◆ Your assignment: Retype the range from the line holding "10. **团队协作**：提供团队/项目/成员权限进行管理。" to the last line of the listing, inclusive, exactly as it appears and with nothing else.

── Data supplied

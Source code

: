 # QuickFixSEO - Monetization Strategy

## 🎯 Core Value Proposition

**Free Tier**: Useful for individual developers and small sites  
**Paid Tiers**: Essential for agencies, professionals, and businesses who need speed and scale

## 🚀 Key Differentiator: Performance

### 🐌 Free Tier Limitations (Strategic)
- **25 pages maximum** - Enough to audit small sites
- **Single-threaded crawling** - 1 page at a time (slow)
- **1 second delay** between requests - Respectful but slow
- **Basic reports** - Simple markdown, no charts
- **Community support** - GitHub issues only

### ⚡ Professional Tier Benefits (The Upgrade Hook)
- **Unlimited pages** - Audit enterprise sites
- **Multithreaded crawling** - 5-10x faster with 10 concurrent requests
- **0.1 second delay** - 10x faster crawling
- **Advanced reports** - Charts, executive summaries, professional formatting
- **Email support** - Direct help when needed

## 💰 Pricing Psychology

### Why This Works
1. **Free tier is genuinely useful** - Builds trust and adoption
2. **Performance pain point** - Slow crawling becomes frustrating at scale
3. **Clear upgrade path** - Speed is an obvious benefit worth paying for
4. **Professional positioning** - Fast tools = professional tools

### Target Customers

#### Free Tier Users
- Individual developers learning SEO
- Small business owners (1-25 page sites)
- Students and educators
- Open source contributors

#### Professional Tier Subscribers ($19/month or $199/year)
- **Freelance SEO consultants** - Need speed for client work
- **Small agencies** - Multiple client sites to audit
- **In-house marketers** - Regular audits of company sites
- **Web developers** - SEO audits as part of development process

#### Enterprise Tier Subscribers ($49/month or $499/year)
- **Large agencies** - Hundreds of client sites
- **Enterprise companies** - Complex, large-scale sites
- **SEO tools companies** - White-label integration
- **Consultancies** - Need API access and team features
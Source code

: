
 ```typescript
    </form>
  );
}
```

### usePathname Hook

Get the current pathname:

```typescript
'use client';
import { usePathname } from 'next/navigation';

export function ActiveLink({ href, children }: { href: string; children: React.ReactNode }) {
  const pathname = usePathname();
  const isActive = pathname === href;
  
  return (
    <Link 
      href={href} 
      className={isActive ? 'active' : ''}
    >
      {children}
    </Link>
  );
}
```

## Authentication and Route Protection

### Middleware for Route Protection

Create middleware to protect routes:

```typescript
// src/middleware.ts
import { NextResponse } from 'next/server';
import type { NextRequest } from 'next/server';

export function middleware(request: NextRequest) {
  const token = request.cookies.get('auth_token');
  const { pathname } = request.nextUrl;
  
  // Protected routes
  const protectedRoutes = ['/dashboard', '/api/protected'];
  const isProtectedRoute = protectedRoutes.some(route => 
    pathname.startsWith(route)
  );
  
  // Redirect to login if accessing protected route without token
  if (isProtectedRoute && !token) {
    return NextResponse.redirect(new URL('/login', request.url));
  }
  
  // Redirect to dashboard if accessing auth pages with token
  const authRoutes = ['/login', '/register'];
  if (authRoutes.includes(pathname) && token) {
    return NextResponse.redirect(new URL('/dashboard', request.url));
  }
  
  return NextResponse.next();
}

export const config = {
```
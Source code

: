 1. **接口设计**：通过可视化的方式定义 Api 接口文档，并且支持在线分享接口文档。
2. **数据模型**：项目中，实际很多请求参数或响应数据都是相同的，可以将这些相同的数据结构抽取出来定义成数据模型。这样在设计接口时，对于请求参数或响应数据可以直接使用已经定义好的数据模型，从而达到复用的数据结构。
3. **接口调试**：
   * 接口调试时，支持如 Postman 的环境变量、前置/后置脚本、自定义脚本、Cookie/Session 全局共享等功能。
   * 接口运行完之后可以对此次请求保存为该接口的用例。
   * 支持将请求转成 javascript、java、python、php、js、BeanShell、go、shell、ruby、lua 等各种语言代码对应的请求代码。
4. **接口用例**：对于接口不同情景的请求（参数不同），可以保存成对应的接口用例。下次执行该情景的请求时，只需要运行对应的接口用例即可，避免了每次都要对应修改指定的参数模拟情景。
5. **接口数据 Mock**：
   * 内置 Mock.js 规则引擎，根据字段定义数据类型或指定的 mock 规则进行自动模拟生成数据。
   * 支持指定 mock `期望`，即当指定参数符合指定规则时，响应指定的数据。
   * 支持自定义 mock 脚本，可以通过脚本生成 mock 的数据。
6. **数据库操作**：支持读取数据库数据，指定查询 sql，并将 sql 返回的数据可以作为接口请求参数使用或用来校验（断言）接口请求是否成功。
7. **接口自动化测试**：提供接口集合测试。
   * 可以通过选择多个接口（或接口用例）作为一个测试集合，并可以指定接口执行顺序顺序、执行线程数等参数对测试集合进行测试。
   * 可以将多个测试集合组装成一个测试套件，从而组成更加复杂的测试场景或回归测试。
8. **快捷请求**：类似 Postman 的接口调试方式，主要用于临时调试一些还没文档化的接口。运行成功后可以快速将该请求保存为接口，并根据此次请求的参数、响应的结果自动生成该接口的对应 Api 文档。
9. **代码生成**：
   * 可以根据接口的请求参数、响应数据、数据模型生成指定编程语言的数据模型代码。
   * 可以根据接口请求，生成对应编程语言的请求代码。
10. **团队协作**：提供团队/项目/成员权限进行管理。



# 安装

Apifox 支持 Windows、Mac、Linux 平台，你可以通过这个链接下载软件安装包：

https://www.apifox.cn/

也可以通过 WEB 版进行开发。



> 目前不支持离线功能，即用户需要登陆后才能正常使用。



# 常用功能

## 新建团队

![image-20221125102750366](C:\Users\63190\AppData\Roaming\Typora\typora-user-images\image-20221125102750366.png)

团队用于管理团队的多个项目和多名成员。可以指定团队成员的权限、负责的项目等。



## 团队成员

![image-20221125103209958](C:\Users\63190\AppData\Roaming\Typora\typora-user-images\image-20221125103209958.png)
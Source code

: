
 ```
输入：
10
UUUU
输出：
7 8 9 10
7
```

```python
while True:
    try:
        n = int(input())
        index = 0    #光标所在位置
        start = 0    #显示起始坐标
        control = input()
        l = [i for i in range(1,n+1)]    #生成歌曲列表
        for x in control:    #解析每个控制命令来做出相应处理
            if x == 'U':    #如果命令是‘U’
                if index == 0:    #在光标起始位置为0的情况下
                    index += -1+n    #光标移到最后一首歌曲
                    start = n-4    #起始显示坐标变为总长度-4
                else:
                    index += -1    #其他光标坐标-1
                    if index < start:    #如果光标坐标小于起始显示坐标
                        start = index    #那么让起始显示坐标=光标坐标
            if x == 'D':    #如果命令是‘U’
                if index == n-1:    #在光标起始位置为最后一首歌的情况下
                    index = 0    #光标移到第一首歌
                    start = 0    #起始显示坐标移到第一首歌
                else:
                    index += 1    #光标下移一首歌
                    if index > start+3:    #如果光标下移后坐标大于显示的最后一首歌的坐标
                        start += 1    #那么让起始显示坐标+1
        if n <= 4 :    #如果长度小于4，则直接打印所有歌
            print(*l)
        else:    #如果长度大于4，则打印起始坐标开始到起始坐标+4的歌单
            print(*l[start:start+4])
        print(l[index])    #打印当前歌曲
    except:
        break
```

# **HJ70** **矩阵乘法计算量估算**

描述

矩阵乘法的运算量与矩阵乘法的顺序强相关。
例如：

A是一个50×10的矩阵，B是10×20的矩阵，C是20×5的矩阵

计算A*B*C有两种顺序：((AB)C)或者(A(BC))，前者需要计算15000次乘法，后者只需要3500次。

────

◆ Response area:
10. **团队协作**：提供团队/项目/成员权限进行管理。



# 安装

Apifox 支持 Windows、Mac、Linux 平台，你可以通过这个链接下载软件安装包：

https://www.apifox.cn/

也可以通过 WEB 版进行开发。



> 目前不支持离线功能，即用户需要登陆后才能正常使用。



# 常用功能

## 新建团队

![image-20221125102750366](C:\Users\63190\AppData\Roaming\Typora\typora-user-images\image-20221125102750366.png)

团队用于管理团队的多个项目和多名成员。可以指定团队成员的权限、负责的项目等。



## 团队成员

![image-20221125103209958](C:\Users\63190\AppData\Roaming\Typora\typora-user-images\image-20221125103209958.png)
Source code

:
 ```
输入：
10
UUUU
输出：
7 8 9 10
7
```

```python
while True:
    try:
        n = int(input())
        index = 0    #光标所在位置
        start = 0    #显示起始坐标
        control = input()
        l = [i for i in range(1,n+1)]    #生成歌曲列表
        for x in control:    #解析每个控制命令来做出相应处理
            if x == 'U':    #如果命令是‘U’
                if index == 0:    #在光标起始位置为0的情况下
                    index += -1+n    #光标移到最后一首歌曲
                    start = n-4    #起始显示坐标变为总长度-4
                else:
                    index += -1    #其他光标坐标-1
                    if index < start:    #如果光标坐标小于起始显示坐标
                        start = index    #那么让起始显示坐标=光标坐标
            if x == 'D':    #如果命令是‘U’
                if index == n-1:    #在光标起始位置为最后一首歌的情况下
                    index = 0    #光标移到第一首歌
                    start = 0    #起始显示坐标移到第一首歌
                else:
                    index += 1    #光标下移一首歌
                    if index > start+3:    #如果光标下移后坐标大于显示的最后一首歌的坐标
                        start += 1    #那么让起始显示坐标+1
        if n <= 4 :    #如果长度小于4，则直接打印所有歌
            print(*l)
        else:    #如果长度大于4，则打印起始坐标开始到起始坐标+4的歌单
            print(*l[start:start+4])
        print(l[index])    #打印当前歌曲
    except:
        break
```

# **HJ70** **矩阵乘法计算量估算**

描述

矩阵乘法的运算量与矩阵乘法的顺序强相关。
例如：

A是一个50×10的矩阵，B是10×20的矩阵，C是20×5的矩阵

计算A*B*C有两种顺序：((AB)C)或者(A(BC))，前者需要计算15000次乘法，后者只需要3500次。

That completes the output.